For each step, you may move to an adjacent number of the row below. More formally, if you are on index i on the current row, you may move to either index i or index i + 1 on the next row.
Example 1:
Input: triangle = [[2],[3,4],[6,5,7],[4,1,8,3]]
Output: 11
Explanation: The triangle looks like:
2
3 4
6 5 7
4 1 8 3
The minimum path sum from top to bottom is 2 + 3 + 5 + 1 = 11 (underlined above).
Example 2:
Input: triangle = [[-10]]
Output: -10
Solution
First attampt
It works, but not good, especially memory.
- Runtime 3 ms
- Beats 65.79%
- Memory 44.4 MB
- Beats 13.95%
class Solution {
public int minimumTotal(List<List<Integer>> triangle) {
int maxRowSize = triangle.get(triangle.size() -1).size();
// create an array nxn to store the minimal distance that starts from triangle[i][j]

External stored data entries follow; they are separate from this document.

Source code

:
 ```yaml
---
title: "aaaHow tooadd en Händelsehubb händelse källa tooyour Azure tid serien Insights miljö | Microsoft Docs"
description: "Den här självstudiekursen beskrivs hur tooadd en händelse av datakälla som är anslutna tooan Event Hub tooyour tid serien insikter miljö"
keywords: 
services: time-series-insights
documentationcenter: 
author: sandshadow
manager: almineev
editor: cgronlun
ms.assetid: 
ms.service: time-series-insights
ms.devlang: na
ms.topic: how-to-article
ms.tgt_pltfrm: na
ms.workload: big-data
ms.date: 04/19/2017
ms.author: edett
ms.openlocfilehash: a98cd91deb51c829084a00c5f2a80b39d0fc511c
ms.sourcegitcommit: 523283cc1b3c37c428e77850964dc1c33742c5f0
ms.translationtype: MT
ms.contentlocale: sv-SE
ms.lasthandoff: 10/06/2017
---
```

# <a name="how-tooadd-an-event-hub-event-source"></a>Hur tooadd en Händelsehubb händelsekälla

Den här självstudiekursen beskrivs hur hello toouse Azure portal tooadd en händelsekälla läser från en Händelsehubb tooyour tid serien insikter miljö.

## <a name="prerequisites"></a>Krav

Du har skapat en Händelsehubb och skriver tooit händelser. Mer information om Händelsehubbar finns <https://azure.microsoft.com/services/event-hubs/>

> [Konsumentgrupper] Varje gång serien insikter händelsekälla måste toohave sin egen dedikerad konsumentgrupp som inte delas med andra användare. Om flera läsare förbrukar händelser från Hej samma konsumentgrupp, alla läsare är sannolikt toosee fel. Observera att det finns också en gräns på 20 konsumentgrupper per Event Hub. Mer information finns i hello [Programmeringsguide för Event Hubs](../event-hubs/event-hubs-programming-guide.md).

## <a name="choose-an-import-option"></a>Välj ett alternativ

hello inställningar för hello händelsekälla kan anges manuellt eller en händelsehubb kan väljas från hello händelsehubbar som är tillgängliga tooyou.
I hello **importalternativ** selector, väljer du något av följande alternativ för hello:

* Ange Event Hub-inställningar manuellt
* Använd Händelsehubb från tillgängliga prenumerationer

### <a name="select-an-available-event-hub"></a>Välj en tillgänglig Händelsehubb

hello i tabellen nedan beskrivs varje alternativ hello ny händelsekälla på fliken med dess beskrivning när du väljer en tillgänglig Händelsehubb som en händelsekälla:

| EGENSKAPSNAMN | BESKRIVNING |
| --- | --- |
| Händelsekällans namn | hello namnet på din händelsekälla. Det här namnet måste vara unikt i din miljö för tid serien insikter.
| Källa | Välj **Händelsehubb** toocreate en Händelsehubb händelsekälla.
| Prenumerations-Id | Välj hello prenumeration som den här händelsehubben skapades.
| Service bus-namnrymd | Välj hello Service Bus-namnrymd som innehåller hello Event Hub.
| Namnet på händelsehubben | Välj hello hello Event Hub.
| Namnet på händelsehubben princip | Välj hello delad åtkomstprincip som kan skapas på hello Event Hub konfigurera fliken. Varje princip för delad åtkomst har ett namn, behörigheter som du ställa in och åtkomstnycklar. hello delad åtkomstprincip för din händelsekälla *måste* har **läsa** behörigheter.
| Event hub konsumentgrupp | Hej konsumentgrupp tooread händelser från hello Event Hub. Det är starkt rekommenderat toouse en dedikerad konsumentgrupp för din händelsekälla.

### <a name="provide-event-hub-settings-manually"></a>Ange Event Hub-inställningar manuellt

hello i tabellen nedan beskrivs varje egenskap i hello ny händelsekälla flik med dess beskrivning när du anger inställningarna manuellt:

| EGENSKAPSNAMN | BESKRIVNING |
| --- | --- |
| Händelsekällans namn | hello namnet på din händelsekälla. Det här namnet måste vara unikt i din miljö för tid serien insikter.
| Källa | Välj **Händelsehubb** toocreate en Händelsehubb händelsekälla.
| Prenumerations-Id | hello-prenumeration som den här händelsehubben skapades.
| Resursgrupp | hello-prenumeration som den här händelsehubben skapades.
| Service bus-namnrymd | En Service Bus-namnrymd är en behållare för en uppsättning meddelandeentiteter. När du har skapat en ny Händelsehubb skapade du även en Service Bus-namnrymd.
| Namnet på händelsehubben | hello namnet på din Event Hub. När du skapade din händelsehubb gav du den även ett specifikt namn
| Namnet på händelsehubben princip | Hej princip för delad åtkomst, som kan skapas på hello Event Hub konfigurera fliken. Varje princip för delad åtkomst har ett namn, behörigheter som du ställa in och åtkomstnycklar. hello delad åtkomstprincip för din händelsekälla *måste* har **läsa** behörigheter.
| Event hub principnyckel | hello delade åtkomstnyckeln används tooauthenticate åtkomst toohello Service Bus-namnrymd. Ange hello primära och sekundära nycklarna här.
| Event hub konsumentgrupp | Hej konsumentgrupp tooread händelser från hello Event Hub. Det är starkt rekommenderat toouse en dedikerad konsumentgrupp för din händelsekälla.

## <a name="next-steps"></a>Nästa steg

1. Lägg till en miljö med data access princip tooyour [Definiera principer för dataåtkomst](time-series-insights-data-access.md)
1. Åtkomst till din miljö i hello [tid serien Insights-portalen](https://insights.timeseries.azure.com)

int[][] dp = new int[maxRowSize][maxRowSize];
for(int i = triangle.size() -1; i >=0; i--) {
List<Integer> row = triangle.get(i);
for(int j = 0; j < row.size(); j++) {
if(i < dp.length -1) {
// calculate minimal distance and update
dp[i][j] = Math.min(dp[i+1][j], dp[i+1][j+1]) + row.get(j);
} else {
// for the bottom line, there's no subpaths
dp[i][j] = row.get(j);
}
}
}
return dp[0][0];
}
}
Memory Optimization
class Solution {
public int minimumTotal(List<List<Integer>> triangle) {
int maxRowSize = triangle.get(triangle.size() -1).size();
// 只需要记录上一次的最短路径
int[] dp = new int[maxRowSize];
for(int i = triangle.size() -1; i >=0; i--) {
List<Integer> row = triangle.get(i);
for(int j = 0; j < row.size(); j++) {
if(i < dp.length -1) {
// 从左到右更新,正好计算右边的元素时,当前的值已经不需要用到了。所以可以直接更新
dp[j] = Math.min(dp[j], dp[j+1]) + row.get(j);
} else {
dp[j] = row.get(j);
}
}
}
return dp[0];
}
}